Production jobs in developed countries are moving to lower cost locations such as South America and China. Globalization and the relocation of production allows for lower-cost production which benefits the consumer with lower prices and thus leading to an increase in purchasing power which the American dream is all about isn't it? It comes at the cost of lost jobs in the production sector in home countries which leaves people with a lack of options for other employment.
Corporations spend great effort into setting up stranglehold trade agreements with 3rd world countries. The International Monetary Fund (IMF) and World Bank ensure that third world countries have to open their markets, while the 'free market western economies' set up fences around theirs. The set up is such that NO jobs are available in third world industries, apart from the ones created by western companies, who pay scarcely over cost-price to the producers, while making record profits on selling their goods to rich westerners. In a true free-market, those third world countries would have an equal change at exporting their OWN products to the West, which would result in profit being made by the third world producers. However, there are tax-barriers where it's okay for the third world to export their raw materials (hence all the oil-export, fruits and vegetables) but where the amount of import-tax on end-products (such as phones, computers, cars, etc.) is so high that it makes their products by default noncompetitive.
The only exceptions to this rule are companies that have head-quarters in the US or the EU region. The current struggle within the EU is actually quite a good example of how badly globalization works. It works for Capital (which can move freely and generate profits wherever they are to be made) but it leaves weaker countries with enormous trade-deficits and poor quality food that hasn’t passed EU regulations. IMF and World Bank politics and demands are destroying local industries and they're introducing true poverty.
GDP is a poor measure of progress – it increases as we destroy the natural capital of the planet.

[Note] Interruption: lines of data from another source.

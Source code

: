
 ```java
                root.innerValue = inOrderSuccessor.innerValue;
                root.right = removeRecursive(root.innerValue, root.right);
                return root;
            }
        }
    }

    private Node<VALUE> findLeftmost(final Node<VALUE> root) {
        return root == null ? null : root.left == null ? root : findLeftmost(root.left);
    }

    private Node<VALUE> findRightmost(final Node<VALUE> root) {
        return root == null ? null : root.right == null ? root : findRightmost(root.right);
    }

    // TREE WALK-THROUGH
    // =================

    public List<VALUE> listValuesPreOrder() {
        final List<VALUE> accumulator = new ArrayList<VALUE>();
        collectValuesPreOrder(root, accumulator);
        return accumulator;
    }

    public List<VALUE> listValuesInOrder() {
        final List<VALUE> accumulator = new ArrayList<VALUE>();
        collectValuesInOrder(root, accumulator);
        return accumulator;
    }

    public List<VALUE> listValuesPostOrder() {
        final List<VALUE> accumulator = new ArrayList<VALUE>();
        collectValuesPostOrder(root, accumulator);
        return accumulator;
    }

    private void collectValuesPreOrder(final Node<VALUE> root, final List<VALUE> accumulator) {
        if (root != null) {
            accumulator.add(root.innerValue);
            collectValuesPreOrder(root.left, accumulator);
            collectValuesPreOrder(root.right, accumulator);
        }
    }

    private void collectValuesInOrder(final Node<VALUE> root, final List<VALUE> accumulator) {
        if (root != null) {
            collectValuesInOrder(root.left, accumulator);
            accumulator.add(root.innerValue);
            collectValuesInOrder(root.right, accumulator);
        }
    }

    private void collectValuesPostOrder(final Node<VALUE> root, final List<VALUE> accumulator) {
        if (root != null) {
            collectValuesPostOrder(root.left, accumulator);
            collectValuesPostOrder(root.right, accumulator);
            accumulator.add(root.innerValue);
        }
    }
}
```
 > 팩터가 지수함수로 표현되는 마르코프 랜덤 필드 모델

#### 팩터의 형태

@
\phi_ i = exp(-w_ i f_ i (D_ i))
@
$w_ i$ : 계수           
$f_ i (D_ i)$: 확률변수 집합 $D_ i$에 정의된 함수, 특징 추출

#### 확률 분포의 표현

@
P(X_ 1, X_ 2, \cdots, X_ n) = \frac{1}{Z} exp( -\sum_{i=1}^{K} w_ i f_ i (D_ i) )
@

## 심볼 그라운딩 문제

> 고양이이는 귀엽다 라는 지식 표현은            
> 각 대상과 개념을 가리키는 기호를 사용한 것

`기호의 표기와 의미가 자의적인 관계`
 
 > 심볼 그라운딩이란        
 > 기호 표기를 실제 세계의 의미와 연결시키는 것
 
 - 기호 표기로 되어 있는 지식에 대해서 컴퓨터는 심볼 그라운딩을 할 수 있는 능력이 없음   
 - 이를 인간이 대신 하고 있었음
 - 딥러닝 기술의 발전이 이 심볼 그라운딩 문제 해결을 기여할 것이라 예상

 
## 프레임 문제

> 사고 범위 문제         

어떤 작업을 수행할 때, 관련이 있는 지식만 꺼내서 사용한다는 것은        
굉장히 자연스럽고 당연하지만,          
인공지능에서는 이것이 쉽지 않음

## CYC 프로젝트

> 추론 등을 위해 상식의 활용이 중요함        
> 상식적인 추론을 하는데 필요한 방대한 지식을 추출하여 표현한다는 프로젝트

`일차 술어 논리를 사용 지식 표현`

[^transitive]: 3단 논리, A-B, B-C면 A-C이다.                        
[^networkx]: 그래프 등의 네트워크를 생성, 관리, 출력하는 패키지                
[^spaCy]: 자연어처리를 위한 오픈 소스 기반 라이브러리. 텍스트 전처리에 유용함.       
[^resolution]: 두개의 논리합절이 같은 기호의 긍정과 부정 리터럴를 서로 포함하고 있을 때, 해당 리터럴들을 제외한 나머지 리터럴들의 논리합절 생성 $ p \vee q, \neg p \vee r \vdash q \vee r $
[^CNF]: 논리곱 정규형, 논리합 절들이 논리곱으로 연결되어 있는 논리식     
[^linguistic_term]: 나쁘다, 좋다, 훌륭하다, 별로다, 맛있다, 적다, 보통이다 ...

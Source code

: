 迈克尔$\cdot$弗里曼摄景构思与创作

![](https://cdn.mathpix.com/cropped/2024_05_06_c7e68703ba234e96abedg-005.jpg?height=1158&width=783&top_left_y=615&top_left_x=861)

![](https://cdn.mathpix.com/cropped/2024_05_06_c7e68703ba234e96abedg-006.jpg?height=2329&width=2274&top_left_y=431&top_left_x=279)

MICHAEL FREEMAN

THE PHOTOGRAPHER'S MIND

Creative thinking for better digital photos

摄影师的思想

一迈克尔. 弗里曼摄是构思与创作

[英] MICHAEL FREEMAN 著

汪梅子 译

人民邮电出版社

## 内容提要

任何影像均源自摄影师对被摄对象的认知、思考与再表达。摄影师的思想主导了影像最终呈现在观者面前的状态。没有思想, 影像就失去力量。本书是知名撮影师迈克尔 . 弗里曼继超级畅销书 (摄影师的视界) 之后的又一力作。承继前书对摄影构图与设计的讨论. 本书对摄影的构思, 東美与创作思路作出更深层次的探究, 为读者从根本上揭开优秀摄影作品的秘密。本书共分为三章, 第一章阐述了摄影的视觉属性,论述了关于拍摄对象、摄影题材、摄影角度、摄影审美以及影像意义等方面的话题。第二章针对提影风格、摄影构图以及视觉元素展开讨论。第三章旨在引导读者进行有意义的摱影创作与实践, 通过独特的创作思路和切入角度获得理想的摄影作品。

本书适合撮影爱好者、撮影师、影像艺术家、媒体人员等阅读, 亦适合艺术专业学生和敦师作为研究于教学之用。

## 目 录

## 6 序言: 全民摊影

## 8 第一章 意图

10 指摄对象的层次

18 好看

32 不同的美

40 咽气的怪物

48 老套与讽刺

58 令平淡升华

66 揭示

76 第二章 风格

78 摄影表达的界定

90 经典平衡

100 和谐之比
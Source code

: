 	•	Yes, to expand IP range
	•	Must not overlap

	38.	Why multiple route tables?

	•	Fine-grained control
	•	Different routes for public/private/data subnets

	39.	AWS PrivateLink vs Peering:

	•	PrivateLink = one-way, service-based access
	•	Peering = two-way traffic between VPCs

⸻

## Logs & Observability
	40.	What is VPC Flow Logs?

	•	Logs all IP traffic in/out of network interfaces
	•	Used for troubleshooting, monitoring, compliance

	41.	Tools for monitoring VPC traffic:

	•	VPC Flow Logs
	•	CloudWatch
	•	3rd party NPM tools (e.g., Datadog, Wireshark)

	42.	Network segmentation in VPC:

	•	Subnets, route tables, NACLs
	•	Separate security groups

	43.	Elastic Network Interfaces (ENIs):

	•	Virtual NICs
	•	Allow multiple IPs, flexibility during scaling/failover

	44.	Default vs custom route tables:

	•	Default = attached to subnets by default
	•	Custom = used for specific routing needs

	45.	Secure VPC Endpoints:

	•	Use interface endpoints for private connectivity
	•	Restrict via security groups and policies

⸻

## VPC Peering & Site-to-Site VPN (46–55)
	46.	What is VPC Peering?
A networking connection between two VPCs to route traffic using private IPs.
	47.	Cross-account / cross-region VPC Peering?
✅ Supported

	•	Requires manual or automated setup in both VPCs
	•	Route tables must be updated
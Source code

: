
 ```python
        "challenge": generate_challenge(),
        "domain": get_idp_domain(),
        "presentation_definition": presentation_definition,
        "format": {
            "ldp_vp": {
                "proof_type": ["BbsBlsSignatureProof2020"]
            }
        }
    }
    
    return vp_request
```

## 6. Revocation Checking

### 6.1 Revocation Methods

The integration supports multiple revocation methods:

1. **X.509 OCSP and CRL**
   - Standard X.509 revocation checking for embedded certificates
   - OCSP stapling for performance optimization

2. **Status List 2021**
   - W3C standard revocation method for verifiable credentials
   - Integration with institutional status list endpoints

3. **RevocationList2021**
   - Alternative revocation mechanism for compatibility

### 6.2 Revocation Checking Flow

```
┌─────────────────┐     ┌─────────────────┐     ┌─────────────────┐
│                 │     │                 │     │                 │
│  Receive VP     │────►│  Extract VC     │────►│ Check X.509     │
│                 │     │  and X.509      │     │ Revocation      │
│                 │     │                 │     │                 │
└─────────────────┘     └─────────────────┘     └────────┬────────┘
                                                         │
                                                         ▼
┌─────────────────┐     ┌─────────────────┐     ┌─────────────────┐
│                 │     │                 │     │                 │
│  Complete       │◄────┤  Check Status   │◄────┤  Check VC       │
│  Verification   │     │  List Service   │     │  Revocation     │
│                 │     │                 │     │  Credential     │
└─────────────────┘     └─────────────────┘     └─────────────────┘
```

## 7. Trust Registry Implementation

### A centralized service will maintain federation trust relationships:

We need economic growth, but we cannot continue to measure it using GDP. We need a ‘quality adjusted’ GDP linked to transactions which recognise how much social and natural capital they are building. Although the International Energy Association reported that carbon emissions stabilised for 3 years in the 2014-2016, the best estimates for 2017, which are waiting formal confirmation, are that they increased 2%. This is in the context of Christina Figueres, former chair of the UN Framework Convention on Climate Change, together with leading scientists, saying that we have “three years for carbon emissions to peak and drop rapidly to avoid catastrophic climate change”. That was June 2017. We now have two years.